Big Lots shares remain high-risk due to the permanent debt balance and the likelihood of a suspension of the dividend.
We reiterate our view that Big Lots shareholders who are not willing or able to sustain further losses in the shares should sell now. There is no reasonably definable floor to a stock like Big Lots when fundamentals and valuation are ignored while investors reduce their risk exposure.
There was no significant company-specific news in the past week.
Big Lots shares slumped 6% this past week. The stock has 52% upside to our revised 25 price target. The shares offer a 7.3% dividend yield, although, as noted, investors should not rely on this dividend being sustained. HOLD
Citigroup (C) – Citi is one of the world’s largest banks, with over $2.4 trillion in assets. The bank’s weak compliance and risk-management culture led to Citi’s disastrous and humiliating experience in the 2009 global financial crisis, which required an enormous government bailout. The successor CEO, Michael Corbat, navigated the bank through the post-crisis period to a position of reasonable stability. Unfinished, though, is the project to restore Citi to a highly profitable banking company, which is the task of new CEO Jane Fraser.
This past week, the yield spread between the 90-day T-bill and the 10-year Treasury bond, which approximates the drivers behind Citi’s net interest margin, was essentially flat at negative 104 basis points (100 basis points in one percentage point). Our interpretation is that investors are assuming that the Fed rate hikes and other macro drivers will drag inflation down to sub-5% or less this year. Given that the inflation metrics are flattening out or declining (inflation over the past four or five months has been tame at sub-3%), this assumption seems reasonable.

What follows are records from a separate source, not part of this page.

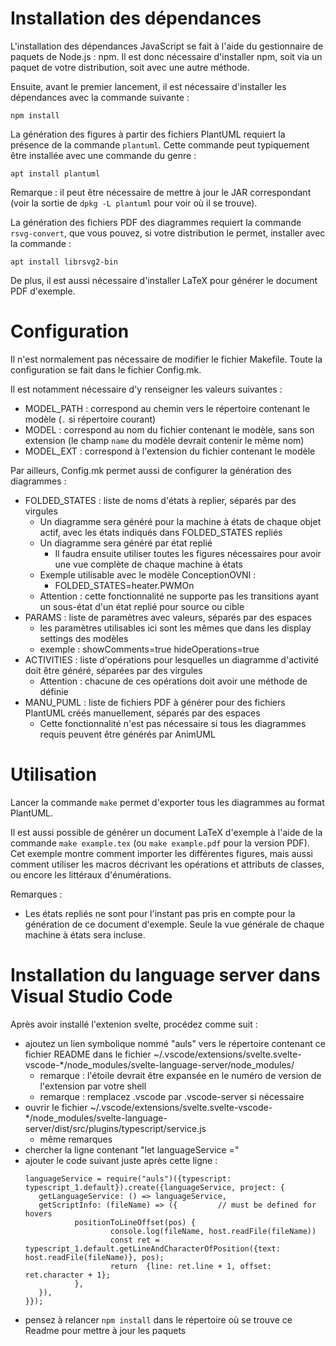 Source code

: # Installation des dépendances

L'installation des dépendances JavaScript se fait à l'aide du gestionnaire de paquets de Node.js : npm.
Il est donc nécessaire d'installer npm, soit via un paquet de votre distribution, soit avec une autre méthode.

Ensuite, avant le premier lancement, il est nécessaire d'installer les dépendances avec la commande suivante :

`npm install`

La génération des figures à partir des fichiers PlantUML requiert la présence de la commande `plantuml`.
Cette commande peut typiquement être installée avec une commande du genre :

`apt install plantuml`

Remarque : il peut être nécessaire de mettre à jour le JAR correspondant (voir la sortie de `dpkg -L plantuml` pour voir où il se trouve).

La génération des fichiers PDF des diagrammes requiert la commande `rsvg-convert`, que vous pouvez, si votre distribution le permet, installer avec la commande :

`apt install librsvg2-bin`

De plus, il est aussi nécessaire d'installer LaTeX pour générer le document PDF d'exemple.

# Configuration

Il n'est normalement pas nécessaire de modifier le fichier Makefile.
Toute la configuration se fait dans le fichier Config.mk.

Il est notamment nécessaire d'y renseigner les valeurs suivantes :
* MODEL_PATH : correspond au chemin vers le répertoire contenant le modèle (`.` si répertoire courant)
* MODEL : correspond au nom du fichier contenant le modèle, sans son extension (le champ `name` du modèle devrait contenir le même nom)
* MODEL_EXT : correspond à l'extension du fichier contenant le modèle

Par ailleurs, Config.mk permet aussi de configurer la génération des diagrammes :
* FOLDED_STATES : liste de noms d'états à replier, séparés par des virgules
	* Un diagramme sera généré pour la machine à états de chaque objet actif, avec les états indiqués dans FOLDED_STATES repliés
	* Un diagramme sera généré par état replié
		* Il faudra ensuite utiliser toutes les figures nécessaires pour avoir une vue complète de chaque machine à états
	* Exemple utilisable avec le modèle ConceptionOVNI :
		* FOLDED_STATES=heater.PWMOn
	* Attention : cette fonctionnalité ne supporte pas les transitions ayant un sous-état d'un état replié pour source ou cible
* PARAMS : liste de paramètres avec valeurs, séparés par des espaces
	* les paramètres utilisables ici sont les mêmes que dans les display settings des modèles
	* exemple : showComments=true hideOperations=true
* ACTIVITIES : liste d'opérations pour lesquelles un diagramme d'activité doit être généré, séparées par des virgules
	* Attention : chacune de ces opérations doit avoir une méthode de définie
* MANU_PUML : liste de fichiers PDF à générer pour des fichiers PlantUML créés manuellement, séparés par des espaces
	* Cette fonctionnalité n'est pas nécessaire si tous les diagrammes requis peuvent être générés par AnimUML

# Utilisation

Lancer la commande `make` permet d'exporter tous les diagrammes au format PlantUML.

Il est aussi possible de générer un document LaTeX d'exemple à l'aide de la commande `make example.tex` (ou `make example.pdf` pour la version PDF).
Cet exemple montre comment importer les différentes figures, mais aussi comment utiliser les macros décrivant les opérations et attributs de classes, ou encore les littéraux d'énumérations.

Remarques :
* Les états repliés ne sont pour l'instant pas pris en compte pour la génération de ce document d'exemple. Seule la vue générale de chaque machine à états sera incluse.

# Installation du language server dans Visual Studio Code

Après avoir installé l'extenion svelte, procédez comme suit : 
* ajoutez un lien symbolique nommé "auls" vers le répertoire contenant ce fichier README dans le fichier ~/.vscode/extensions/svelte.svelte-vscode-*/node_modules/svelte-language-server/node_modules/
	* remarque : l'étoile devrait être expansée en le numéro de version de l'extension par votre shell
	* remarque : remplacez .vscode par .vscode-server si nécessaire
* ouvrir le fichier ~/.vscode/extensions/svelte.svelte-vscode-*/node_modules/svelte-language-server/dist/src/plugins/typescript/service.js
	* même remarques
* chercher la ligne contenant "let languageService ="
* ajouter le code suivant juste après cette ligne :
    ```
    languageService = require("auls")({typescript: typescript_1.default}).create({languageService, project: {
       getLanguageService: () => languageService,
       getScriptInfo: (fileName) => ({         // must be defined for hovers
               positionToLineOffset(pos) {
                       console.log(fileName, host.readFile(fileName))
                       const ret = typescript_1.default.getLineAndCharacterOfPosition({text: host.readFile(fileName)}, pos);
                       return  {line: ret.line + 1, offset: ret.character + 1};
               },
       }),
    }});
    ```
* pensez à relancer `npm install` dans le répertoire où se trouve ce Readme pour mettre à jour les paquets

An article in the London Financial Times said that the sale of Banamex, Citi’s retail banking business in Mexico, is progressing but will likely yield a price of only $6 billion to $8 billion, much less than the $10 billion recently estimated by many analysts and the $12.5+ billion estimated a year ago. Delays in completing a deal combined with a growing understanding that Citi had underinvested in Banamex have weighed on the likely price.

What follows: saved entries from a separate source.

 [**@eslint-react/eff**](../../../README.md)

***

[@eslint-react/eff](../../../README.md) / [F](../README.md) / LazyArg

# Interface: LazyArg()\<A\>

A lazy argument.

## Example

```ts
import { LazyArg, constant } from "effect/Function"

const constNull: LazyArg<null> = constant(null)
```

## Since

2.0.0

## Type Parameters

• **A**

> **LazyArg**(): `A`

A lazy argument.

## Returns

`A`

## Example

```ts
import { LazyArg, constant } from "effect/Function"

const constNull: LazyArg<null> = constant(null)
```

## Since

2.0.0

Related, the sole bidder, billionaire Germán Larrea, owner of mining company Grupo Mexico, is said to want Citi to retain a stake in Banamex. Larrea’s motivations are said to include keeping Citi engaged with the business and for it to continue to provide support and other services. While retaining a stake would delay Citi’s full exit, it might offer the possibility of a higher valuation in a later IPO.

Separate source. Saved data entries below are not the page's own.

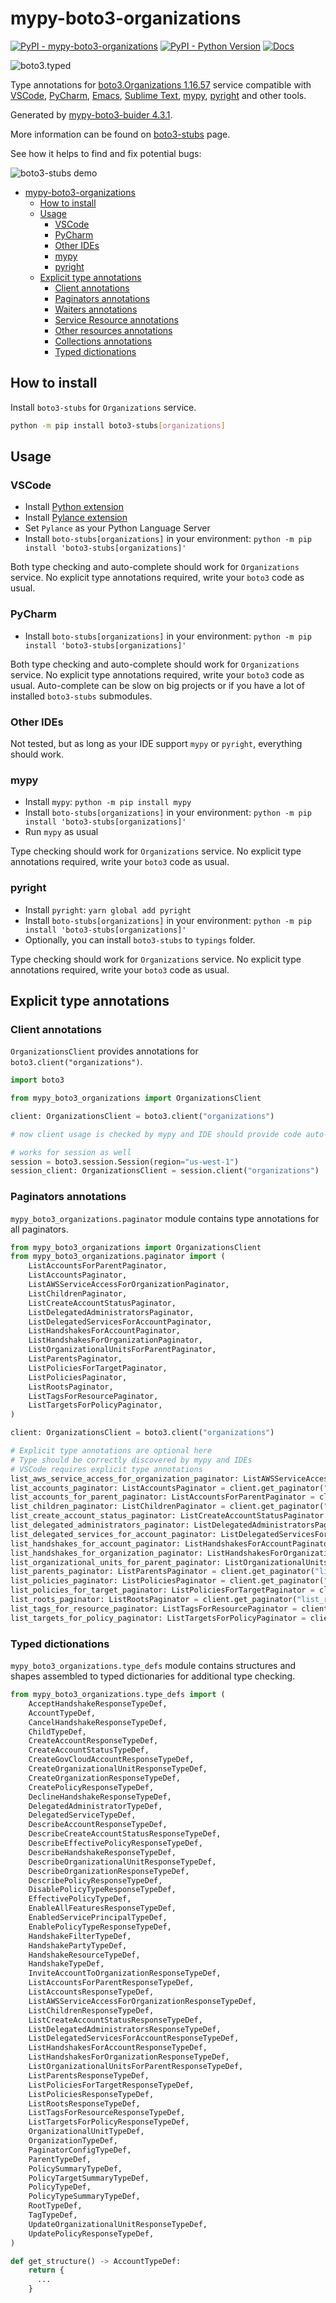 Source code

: # mypy-boto3-organizations

[![PyPI - mypy-boto3-organizations](https://img.shields.io/pypi/v/mypy-boto3-organizations.svg?color=blue)](https://pypi.org/project/mypy-boto3-organizations)
[![PyPI - Python Version](https://img.shields.io/pypi/pyversions/mypy-boto3-organizations.svg?color=blue)](https://pypi.org/project/mypy-boto3-organizations)
[![Docs](https://img.shields.io/readthedocs/mypy-boto3-builder.svg?color=blue)](https://mypy-boto3-builder.readthedocs.io/)

![boto3.typed](https://github.com/vemel/mypy_boto3_builder/raw/master/logo.png)

Type annotations for
[boto3.Organizations 1.16.57](https://boto3.amazonaws.com/v1/documentation/api/1.16.57/reference/services/organizations.html#Organizations) service
compatible with
[VSCode](https://code.visualstudio.com/),
[PyCharm](https://www.jetbrains.com/pycharm/),
[Emacs](https://www.gnu.org/software/emacs/),
[Sublime Text](https://www.sublimetext.com/),
[mypy](https://github.com/python/mypy),
[pyright](https://github.com/microsoft/pyright)
and other tools.

Generated by [mypy-boto3-buider 4.3.1](https://github.com/vemel/mypy_boto3_builder).

More information can be found on [boto3-stubs](https://pypi.org/project/boto3-stubs/) page.

See how it helps to find and fix potential bugs:

![boto3-stubs demo](https://github.com/vemel/mypy_boto3_builder/raw/master/demo.gif)

- [mypy-boto3-organizations](#mypy-boto3-organizations)
  - [How to install](#how-to-install)
  - [Usage](#usage)
    - [VSCode](#vscode)
    - [PyCharm](#pycharm)
    - [Other IDEs](#other-ides)
    - [mypy](#mypy)
    - [pyright](#pyright)
  - [Explicit type annotations](#explicit-type-annotations)
    - [Client annotations](#client-annotations)
    - [Paginators annotations](#paginators-annotations)
    - [Waiters annotations](#waiters-annotations)
    - [Service Resource annotations](#service-resource-annotations)
    - [Other resources annotations](#other-resources-annotations)
    - [Collections annotations](#collections-annotations)
    - [Typed dictionations](#typed-dictionations)

## How to install

Install `boto3-stubs` for `Organizations` service.

```bash
python -m pip install boto3-stubs[organizations]
```

## Usage

### VSCode

- Install [Python extension](https://marketplace.visualstudio.com/items?itemName=ms-python.python)
- Install [Pylance extension](https://marketplace.visualstudio.com/items?itemName=ms-python.vscode-pylance)
- Set `Pylance` as your Python Language Server
- Install `boto-stubs[organizations]` in your environment: `python -m pip install 'boto3-stubs[organizations]'`

Both type checking and auto-complete should work for `Organizations` service.
No explicit type annotations required, write your `boto3` code as usual.

### PyCharm

- Install `boto-stubs[organizations]` in your environment: `python -m pip install 'boto3-stubs[organizations]'`

Both type checking and auto-complete should work for `Organizations` service.
No explicit type annotations required, write your `boto3` code as usual.
Auto-complete can be slow on big projects or if you have a lot of installed `boto3-stubs` submodules.

### Other IDEs

Not tested, but as long as your IDE support `mypy` or `pyright`, everything should work.

### mypy

- Install `mypy`: `python -m pip install mypy`
- Install `boto-stubs[organizations]` in your environment: `python -m pip install 'boto3-stubs[organizations]'`
- Run `mypy` as usual

Type checking should work for `Organizations` service.
No explicit type annotations required, write your `boto3` code as usual.

### pyright

- Install `pyright`: `yarn global add pyright`
- Install `boto-stubs[organizations]` in your environment: `python -m pip install 'boto3-stubs[organizations]'`
- Optionally, you can install `boto3-stubs` to `typings` folder.

Type checking should work for `Organizations` service.
No explicit type annotations required, write your `boto3` code as usual.

## Explicit type annotations

### Client annotations

`OrganizationsClient` provides annotations for `boto3.client("organizations")`.

```python
import boto3

from mypy_boto3_organizations import OrganizationsClient

client: OrganizationsClient = boto3.client("organizations")

# now client usage is checked by mypy and IDE should provide code auto-complete

# works for session as well
session = boto3.session.Session(region="us-west-1")
session_client: OrganizationsClient = session.client("organizations")
```

### Paginators annotations

`mypy_boto3_organizations.paginator` module contains type annotations for all paginators.

```python
from mypy_boto3_organizations import OrganizationsClient
from mypy_boto3_organizations.paginator import (
    ListAccountsForParentPaginator,
    ListAccountsPaginator,
    ListAWSServiceAccessForOrganizationPaginator,
    ListChildrenPaginator,
    ListCreateAccountStatusPaginator,
    ListDelegatedAdministratorsPaginator,
    ListDelegatedServicesForAccountPaginator,
    ListHandshakesForAccountPaginator,
    ListHandshakesForOrganizationPaginator,
    ListOrganizationalUnitsForParentPaginator,
    ListParentsPaginator,
    ListPoliciesForTargetPaginator,
    ListPoliciesPaginator,
    ListRootsPaginator,
    ListTagsForResourcePaginator,
    ListTargetsForPolicyPaginator,
)

client: OrganizationsClient = boto3.client("organizations")

# Explicit type annotations are optional here
# Type should be correctly discovered by mypy and IDEs
# VSCode requires explicit type annotations
list_aws_service_access_for_organization_paginator: ListAWSServiceAccessForOrganizationPaginator = client.get_paginator("list_aws_service_access_for_organization")
list_accounts_paginator: ListAccountsPaginator = client.get_paginator("list_accounts")
list_accounts_for_parent_paginator: ListAccountsForParentPaginator = client.get_paginator("list_accounts_for_parent")
list_children_paginator: ListChildrenPaginator = client.get_paginator("list_children")
list_create_account_status_paginator: ListCreateAccountStatusPaginator = client.get_paginator("list_create_account_status")
list_delegated_administrators_paginator: ListDelegatedAdministratorsPaginator = client.get_paginator("list_delegated_administrators")
list_delegated_services_for_account_paginator: ListDelegatedServicesForAccountPaginator = client.get_paginator("list_delegated_services_for_account")
list_handshakes_for_account_paginator: ListHandshakesForAccountPaginator = client.get_paginator("list_handshakes_for_account")
list_handshakes_for_organization_paginator: ListHandshakesForOrganizationPaginator = client.get_paginator("list_handshakes_for_organization")
list_organizational_units_for_parent_paginator: ListOrganizationalUnitsForParentPaginator = client.get_paginator("list_organizational_units_for_parent")
list_parents_paginator: ListParentsPaginator = client.get_paginator("list_parents")
list_policies_paginator: ListPoliciesPaginator = client.get_paginator("list_policies")
list_policies_for_target_paginator: ListPoliciesForTargetPaginator = client.get_paginator("list_policies_for_target")
list_roots_paginator: ListRootsPaginator = client.get_paginator("list_roots")
list_tags_for_resource_paginator: ListTagsForResourcePaginator = client.get_paginator("list_tags_for_resource")
list_targets_for_policy_paginator: ListTargetsForPolicyPaginator = client.get_paginator("list_targets_for_policy")
```







### Typed dictionations

`mypy_boto3_organizations.type_defs` module contains structures and shapes assembled
to typed dictionaries for additional type checking.

```python
from mypy_boto3_organizations.type_defs import (
    AcceptHandshakeResponseTypeDef,
    AccountTypeDef,
    CancelHandshakeResponseTypeDef,
    ChildTypeDef,
    CreateAccountResponseTypeDef,
    CreateAccountStatusTypeDef,
    CreateGovCloudAccountResponseTypeDef,
    CreateOrganizationalUnitResponseTypeDef,
    CreateOrganizationResponseTypeDef,
    CreatePolicyResponseTypeDef,
    DeclineHandshakeResponseTypeDef,
    DelegatedAdministratorTypeDef,
    DelegatedServiceTypeDef,
    DescribeAccountResponseTypeDef,
    DescribeCreateAccountStatusResponseTypeDef,
    DescribeEffectivePolicyResponseTypeDef,
    DescribeHandshakeResponseTypeDef,
    DescribeOrganizationalUnitResponseTypeDef,
    DescribeOrganizationResponseTypeDef,
    DescribePolicyResponseTypeDef,
    DisablePolicyTypeResponseTypeDef,
    EffectivePolicyTypeDef,
    EnableAllFeaturesResponseTypeDef,
    EnabledServicePrincipalTypeDef,
    EnablePolicyTypeResponseTypeDef,
    HandshakeFilterTypeDef,
    HandshakePartyTypeDef,
    HandshakeResourceTypeDef,
    HandshakeTypeDef,
    InviteAccountToOrganizationResponseTypeDef,
    ListAccountsForParentResponseTypeDef,
    ListAccountsResponseTypeDef,
    ListAWSServiceAccessForOrganizationResponseTypeDef,
    ListChildrenResponseTypeDef,
    ListCreateAccountStatusResponseTypeDef,
    ListDelegatedAdministratorsResponseTypeDef,
    ListDelegatedServicesForAccountResponseTypeDef,
    ListHandshakesForAccountResponseTypeDef,
    ListHandshakesForOrganizationResponseTypeDef,
    ListOrganizationalUnitsForParentResponseTypeDef,
    ListParentsResponseTypeDef,
    ListPoliciesForTargetResponseTypeDef,
    ListPoliciesResponseTypeDef,
    ListRootsResponseTypeDef,
    ListTagsForResourceResponseTypeDef,
    ListTargetsForPolicyResponseTypeDef,
    OrganizationalUnitTypeDef,
    OrganizationTypeDef,
    PaginatorConfigTypeDef,
    ParentTypeDef,
    PolicySummaryTypeDef,
    PolicyTargetSummaryTypeDef,
    PolicyTypeDef,
    PolicyTypeSummaryTypeDef,
    RootTypeDef,
    TagTypeDef,
    UpdateOrganizationalUnitResponseTypeDef,
    UpdatePolicyResponseTypeDef,
)

def get_structure() -> AccountTypeDef:
    return {
      ...
    }
```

Citi shares trade at 62% of tangible book value and 8.7x estimated 2023 earnings. The remarkably low valuations assume an unrealistically dim future for Citi.
Citi shares were flat in the past week and have 67% upside to our 85 price target. Citigroup investors enjoy a 4.0% dividend yield.
When comparing Citi shares with a U.S. 10-year Treasury bond, Citi offers a higher yield (4.0% vs 3.7%) and considerably more upside potential (nearly 70% according to our work vs. 0% for the Treasury bond). Clearly, the Citi share price and dividend payout carry considerably more risk than the Treasury bond, but at the current valuation, Citi shares would seem to have a remarkably better risk/return trade-off. BUY
Gates Industrial Corp, plc (GTES) – Gates is a specialized producer of industrial drive belts and tubing. While this niche might sound unimpressive, Gates has become a leading global manufacturer by producing premium and innovative products. Its customers depend on heavy-duty vehicles, robots, production and warehouse machines and other equipment to operate without fail, so the belts and hydraulic tubing that power these must be exceptionally reliable. Few buyers would balk at a reasonable price premium on a small-priced part from Gates if it means their million-dollar equipment keeps running. Even in automobiles, which comprise roughly 43% of its revenues, Gates’ belts are nearly industry-standard for their reliability and value. Helping provide revenue stability, over 60% of its sales are for replacements. Gates is well-positioned to prosper in an electric vehicle world, as its average content per EV, which require water pumps and other thermal management components for the battery and inverters, is likely to be considerably higher than its average content per gas-powered vehicle.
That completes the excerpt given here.